» **Work to be completed**
In the entries below, the lines from the one with "regional plan; and" through the one with "#### (2) Penalties" are to be copied exactly; both ends count.

» **Given entries**
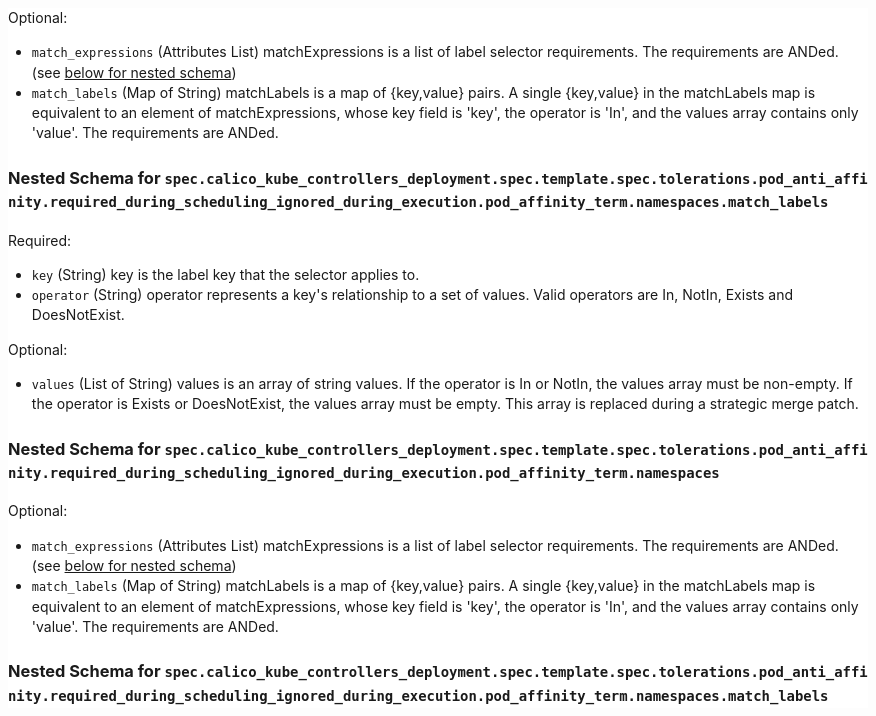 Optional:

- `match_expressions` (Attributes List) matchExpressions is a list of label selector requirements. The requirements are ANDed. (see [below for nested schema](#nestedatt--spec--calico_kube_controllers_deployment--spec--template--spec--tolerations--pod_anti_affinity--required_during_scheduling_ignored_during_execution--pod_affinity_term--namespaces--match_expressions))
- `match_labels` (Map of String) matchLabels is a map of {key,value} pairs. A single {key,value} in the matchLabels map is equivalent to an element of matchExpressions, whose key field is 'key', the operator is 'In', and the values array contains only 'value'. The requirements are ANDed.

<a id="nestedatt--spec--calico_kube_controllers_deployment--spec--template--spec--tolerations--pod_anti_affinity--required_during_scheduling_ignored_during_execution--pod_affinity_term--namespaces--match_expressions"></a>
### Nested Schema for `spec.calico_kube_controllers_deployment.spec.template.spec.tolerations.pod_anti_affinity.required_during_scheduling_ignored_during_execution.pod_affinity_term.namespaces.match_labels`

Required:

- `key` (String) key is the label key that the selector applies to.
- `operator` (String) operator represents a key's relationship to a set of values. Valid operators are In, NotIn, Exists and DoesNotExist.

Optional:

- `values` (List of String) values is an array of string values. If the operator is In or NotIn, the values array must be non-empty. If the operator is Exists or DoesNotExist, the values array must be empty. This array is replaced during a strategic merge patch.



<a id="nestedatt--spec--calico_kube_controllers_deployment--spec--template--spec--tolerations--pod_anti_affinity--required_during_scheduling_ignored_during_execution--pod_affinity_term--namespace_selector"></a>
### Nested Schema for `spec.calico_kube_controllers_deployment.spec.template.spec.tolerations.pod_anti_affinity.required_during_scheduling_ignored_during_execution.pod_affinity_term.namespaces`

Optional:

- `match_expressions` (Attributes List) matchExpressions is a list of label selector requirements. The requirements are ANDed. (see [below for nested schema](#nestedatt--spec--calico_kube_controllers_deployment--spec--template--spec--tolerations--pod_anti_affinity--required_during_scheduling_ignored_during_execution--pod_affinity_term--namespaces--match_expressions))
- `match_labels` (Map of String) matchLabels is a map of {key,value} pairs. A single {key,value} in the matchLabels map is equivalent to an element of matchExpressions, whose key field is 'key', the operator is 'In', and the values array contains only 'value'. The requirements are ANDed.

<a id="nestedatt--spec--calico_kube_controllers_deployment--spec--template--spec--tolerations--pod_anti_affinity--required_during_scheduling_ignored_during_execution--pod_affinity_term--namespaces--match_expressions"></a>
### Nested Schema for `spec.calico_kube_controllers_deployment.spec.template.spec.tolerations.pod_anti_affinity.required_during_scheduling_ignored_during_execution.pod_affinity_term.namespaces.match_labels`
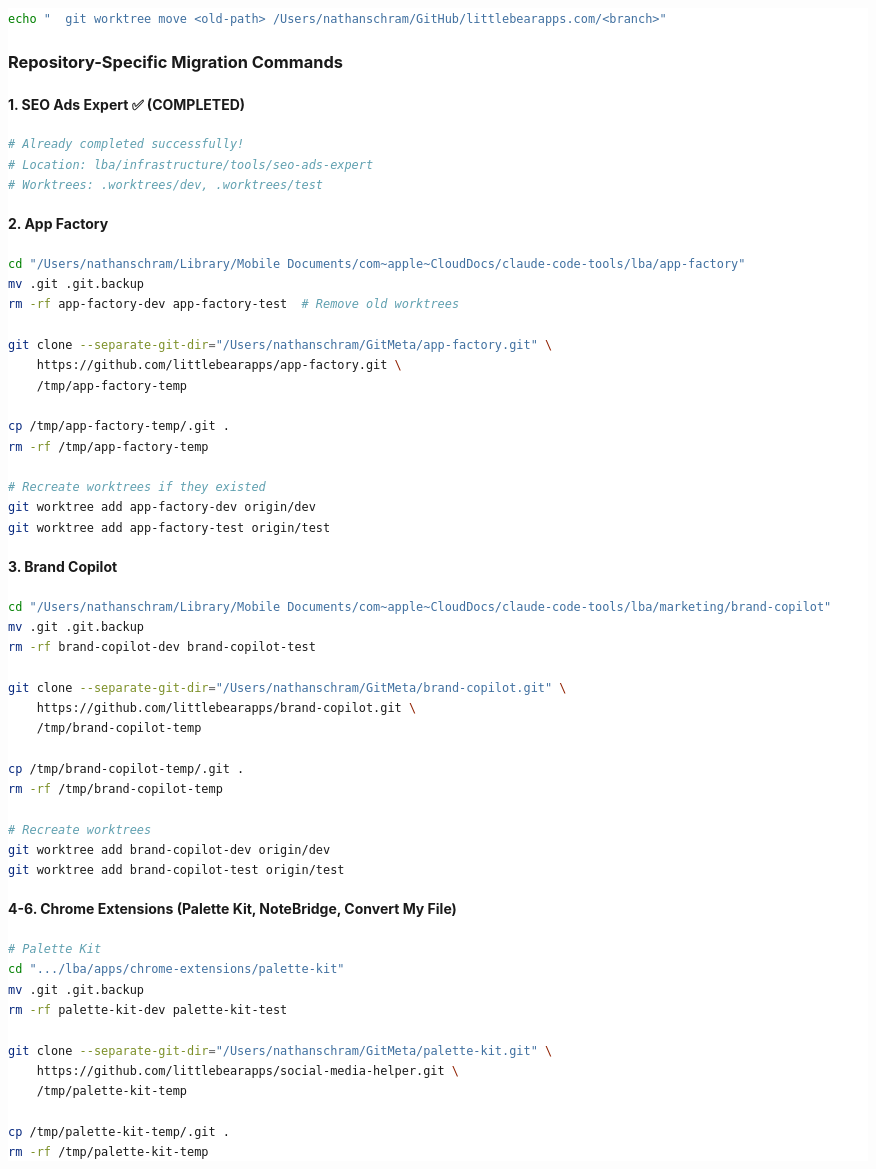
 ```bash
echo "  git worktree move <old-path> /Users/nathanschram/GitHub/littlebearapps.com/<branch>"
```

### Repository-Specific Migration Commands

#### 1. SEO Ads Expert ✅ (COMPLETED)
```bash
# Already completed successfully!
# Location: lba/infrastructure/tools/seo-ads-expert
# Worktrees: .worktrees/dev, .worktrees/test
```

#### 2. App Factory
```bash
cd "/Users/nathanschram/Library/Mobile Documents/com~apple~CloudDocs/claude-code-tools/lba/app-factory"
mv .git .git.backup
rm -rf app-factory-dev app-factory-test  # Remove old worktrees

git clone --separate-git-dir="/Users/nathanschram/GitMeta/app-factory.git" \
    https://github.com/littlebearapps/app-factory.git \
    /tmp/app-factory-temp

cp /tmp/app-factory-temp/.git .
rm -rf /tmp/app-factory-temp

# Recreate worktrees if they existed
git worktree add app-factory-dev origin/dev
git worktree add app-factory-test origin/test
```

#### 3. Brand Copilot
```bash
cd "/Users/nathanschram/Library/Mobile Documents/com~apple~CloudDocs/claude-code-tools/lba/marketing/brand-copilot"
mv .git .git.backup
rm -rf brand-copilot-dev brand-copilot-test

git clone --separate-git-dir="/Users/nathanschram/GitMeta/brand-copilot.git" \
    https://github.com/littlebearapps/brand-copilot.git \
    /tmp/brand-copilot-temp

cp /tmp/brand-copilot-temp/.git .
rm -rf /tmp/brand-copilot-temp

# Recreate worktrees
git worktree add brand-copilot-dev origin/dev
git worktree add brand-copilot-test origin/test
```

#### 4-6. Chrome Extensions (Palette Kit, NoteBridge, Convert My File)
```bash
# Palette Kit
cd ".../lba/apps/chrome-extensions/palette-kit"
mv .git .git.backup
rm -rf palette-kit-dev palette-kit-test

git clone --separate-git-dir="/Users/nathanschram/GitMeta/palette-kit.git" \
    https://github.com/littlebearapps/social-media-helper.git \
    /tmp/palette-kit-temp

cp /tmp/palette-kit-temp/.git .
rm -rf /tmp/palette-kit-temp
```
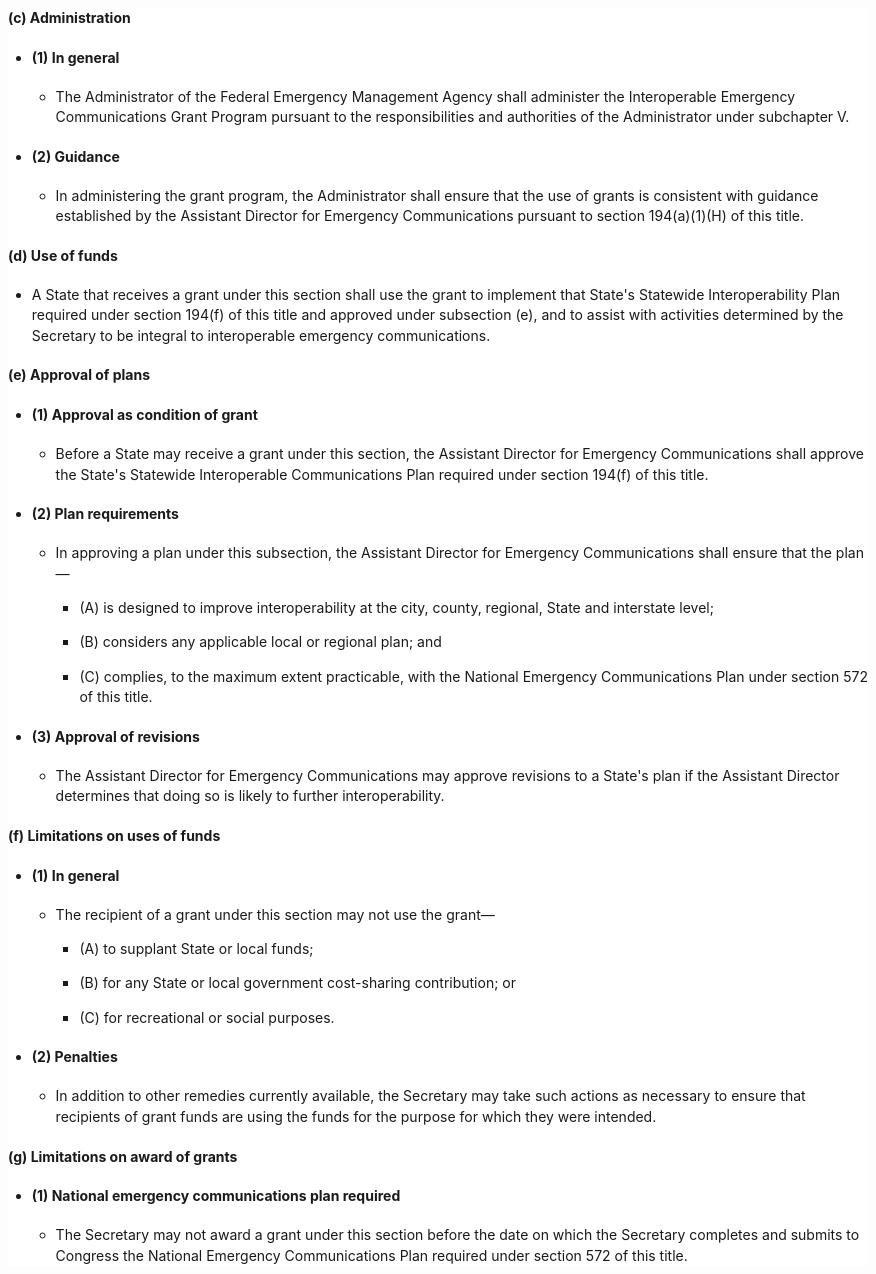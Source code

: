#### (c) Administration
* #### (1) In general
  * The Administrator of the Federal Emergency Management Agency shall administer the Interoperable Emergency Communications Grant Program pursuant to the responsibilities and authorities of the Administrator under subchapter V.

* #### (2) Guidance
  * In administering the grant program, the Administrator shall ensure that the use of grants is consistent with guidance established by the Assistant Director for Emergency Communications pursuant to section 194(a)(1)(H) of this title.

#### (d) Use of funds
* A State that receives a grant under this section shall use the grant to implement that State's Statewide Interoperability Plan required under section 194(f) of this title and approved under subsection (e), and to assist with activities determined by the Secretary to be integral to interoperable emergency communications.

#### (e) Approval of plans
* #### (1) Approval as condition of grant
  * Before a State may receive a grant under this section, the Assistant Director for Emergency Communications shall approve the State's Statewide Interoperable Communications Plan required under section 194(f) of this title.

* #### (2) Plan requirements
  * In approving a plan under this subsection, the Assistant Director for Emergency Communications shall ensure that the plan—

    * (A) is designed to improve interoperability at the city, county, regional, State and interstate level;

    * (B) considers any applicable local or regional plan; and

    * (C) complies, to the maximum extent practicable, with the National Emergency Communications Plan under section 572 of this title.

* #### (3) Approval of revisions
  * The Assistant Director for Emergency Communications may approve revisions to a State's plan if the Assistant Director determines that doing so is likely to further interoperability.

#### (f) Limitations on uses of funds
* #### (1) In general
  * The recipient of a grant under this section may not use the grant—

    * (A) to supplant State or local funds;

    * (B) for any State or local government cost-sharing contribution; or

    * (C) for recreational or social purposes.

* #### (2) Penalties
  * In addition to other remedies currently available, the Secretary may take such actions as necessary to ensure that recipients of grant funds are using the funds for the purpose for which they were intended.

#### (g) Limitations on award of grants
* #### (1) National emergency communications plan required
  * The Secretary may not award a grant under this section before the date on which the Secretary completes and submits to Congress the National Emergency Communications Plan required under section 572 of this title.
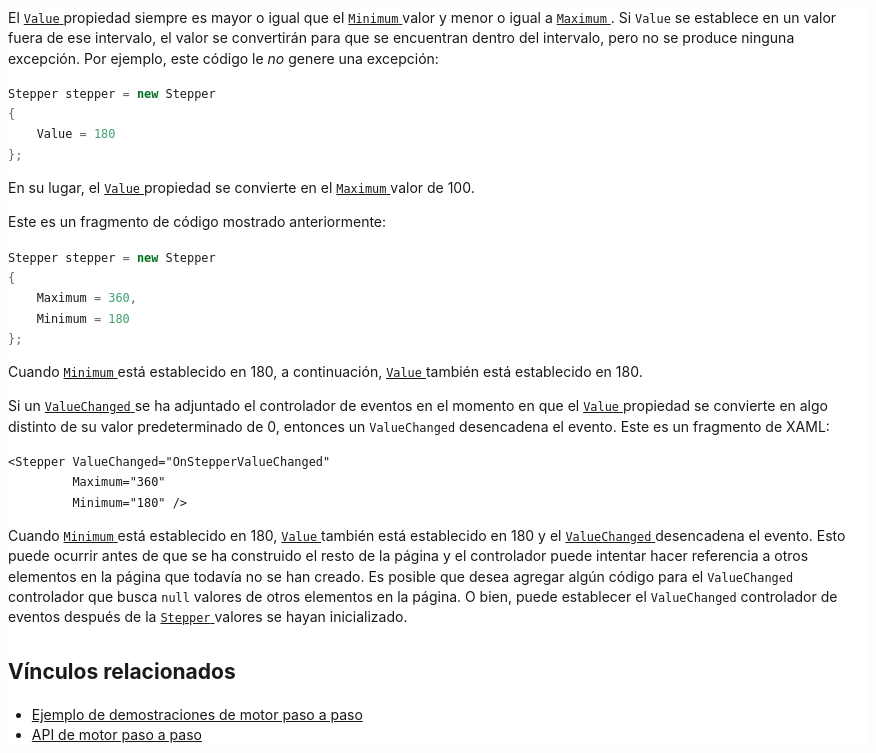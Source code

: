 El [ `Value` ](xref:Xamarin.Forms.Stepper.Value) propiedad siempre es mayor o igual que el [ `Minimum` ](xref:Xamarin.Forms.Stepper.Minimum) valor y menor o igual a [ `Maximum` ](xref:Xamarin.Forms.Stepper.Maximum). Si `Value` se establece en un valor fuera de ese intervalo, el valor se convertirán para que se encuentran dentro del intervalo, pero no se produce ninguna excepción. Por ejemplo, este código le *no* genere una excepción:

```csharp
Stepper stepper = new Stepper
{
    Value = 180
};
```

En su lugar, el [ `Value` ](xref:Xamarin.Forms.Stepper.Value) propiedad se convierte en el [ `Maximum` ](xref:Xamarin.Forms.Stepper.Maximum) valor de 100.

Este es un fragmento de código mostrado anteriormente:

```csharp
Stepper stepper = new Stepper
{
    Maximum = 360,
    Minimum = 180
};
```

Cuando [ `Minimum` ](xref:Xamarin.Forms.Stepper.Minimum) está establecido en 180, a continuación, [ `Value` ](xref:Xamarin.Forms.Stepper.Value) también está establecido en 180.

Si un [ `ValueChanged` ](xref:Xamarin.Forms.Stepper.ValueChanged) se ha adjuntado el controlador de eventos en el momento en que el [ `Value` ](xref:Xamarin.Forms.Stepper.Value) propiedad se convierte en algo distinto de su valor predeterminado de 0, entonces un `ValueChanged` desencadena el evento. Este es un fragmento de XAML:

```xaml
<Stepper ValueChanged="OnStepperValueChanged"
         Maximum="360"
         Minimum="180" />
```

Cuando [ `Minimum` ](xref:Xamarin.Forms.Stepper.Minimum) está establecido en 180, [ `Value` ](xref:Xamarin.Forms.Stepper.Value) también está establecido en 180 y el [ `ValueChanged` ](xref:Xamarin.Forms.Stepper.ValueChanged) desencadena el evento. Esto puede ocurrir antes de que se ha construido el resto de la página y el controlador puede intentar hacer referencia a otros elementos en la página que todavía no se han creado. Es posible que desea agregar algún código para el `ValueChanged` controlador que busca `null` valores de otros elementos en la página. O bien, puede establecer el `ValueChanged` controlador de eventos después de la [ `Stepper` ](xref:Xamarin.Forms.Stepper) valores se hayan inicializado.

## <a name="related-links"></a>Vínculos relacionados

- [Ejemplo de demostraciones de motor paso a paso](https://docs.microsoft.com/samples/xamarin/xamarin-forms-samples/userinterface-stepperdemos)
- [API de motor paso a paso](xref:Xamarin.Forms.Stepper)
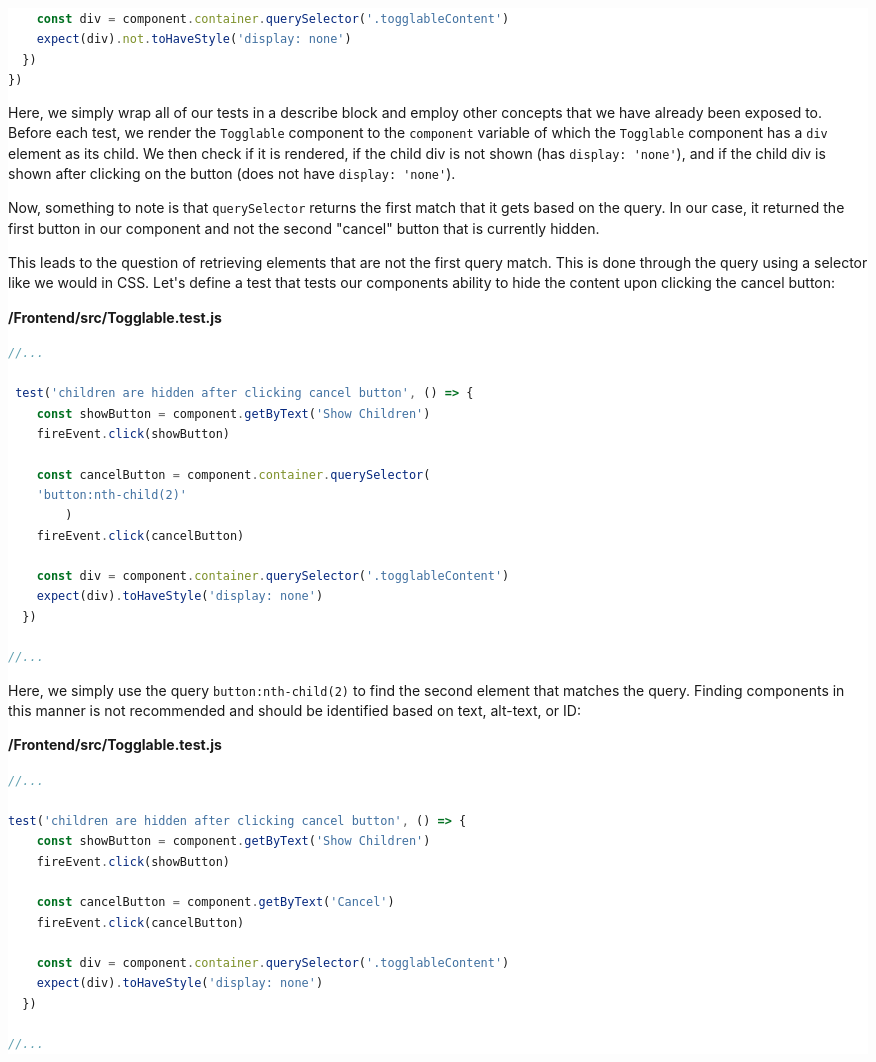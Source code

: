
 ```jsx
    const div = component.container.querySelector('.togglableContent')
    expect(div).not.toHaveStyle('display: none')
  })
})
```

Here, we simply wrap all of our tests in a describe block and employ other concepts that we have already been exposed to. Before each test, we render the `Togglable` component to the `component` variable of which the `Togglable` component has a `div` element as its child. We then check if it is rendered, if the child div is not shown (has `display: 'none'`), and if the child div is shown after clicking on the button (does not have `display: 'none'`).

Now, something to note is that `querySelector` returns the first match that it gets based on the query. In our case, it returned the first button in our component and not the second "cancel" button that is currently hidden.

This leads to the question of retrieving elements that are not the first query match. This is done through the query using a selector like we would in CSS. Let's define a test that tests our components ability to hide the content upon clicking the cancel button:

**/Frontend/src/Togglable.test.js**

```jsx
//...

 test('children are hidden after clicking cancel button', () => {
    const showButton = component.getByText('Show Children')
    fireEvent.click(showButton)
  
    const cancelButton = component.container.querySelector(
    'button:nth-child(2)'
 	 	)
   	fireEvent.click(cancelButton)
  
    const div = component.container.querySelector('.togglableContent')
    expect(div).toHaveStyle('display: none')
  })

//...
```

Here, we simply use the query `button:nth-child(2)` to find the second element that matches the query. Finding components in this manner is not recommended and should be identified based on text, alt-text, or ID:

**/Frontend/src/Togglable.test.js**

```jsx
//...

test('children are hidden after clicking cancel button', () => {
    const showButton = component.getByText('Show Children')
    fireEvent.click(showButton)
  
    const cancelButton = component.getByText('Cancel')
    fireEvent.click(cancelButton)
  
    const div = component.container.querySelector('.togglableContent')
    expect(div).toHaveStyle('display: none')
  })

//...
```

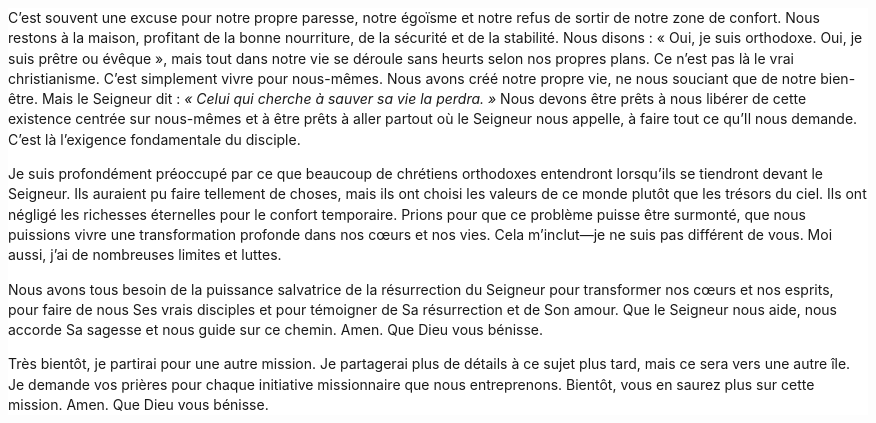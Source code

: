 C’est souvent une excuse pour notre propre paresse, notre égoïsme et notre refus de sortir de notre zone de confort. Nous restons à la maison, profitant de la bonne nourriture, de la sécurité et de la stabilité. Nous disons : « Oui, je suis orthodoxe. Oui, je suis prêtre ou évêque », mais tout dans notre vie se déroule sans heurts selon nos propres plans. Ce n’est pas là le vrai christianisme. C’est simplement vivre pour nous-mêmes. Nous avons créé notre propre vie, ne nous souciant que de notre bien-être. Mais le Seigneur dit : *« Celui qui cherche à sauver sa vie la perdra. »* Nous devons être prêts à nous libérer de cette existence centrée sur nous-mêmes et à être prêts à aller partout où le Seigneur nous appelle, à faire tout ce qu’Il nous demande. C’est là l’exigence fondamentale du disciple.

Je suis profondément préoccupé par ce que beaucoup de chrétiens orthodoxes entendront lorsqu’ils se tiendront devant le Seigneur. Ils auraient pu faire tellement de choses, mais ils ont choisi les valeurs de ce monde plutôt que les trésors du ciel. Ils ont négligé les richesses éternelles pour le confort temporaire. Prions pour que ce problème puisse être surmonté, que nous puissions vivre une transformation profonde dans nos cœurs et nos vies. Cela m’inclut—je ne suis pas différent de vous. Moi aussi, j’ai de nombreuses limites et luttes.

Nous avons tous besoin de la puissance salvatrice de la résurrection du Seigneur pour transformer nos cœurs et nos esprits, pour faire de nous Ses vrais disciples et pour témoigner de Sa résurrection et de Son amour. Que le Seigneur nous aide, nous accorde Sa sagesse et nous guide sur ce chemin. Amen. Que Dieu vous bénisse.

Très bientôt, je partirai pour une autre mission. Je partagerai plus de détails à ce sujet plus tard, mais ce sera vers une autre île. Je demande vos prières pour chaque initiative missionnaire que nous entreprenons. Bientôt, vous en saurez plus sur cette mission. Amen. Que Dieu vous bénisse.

» **Exercise solution**
    * (B) considers any applicable local or regional plan; and

    * (C) complies, to the maximum extent practicable, with the National Emergency Communications Plan under section 572 of this title.

* #### (3) Approval of revisions
  * The Assistant Director for Emergency Communications may approve revisions to a State's plan if the Assistant Director determines that doing so is likely to further interoperability.

#### (f) Limitations on uses of funds
* #### (1) In general
  * The recipient of a grant under this section may not use the grant—

    * (A) to supplant State or local funds;

    * (B) for any State or local government cost-sharing contribution; or

    * (C) for recreational or social purposes.

* #### (2) Penalties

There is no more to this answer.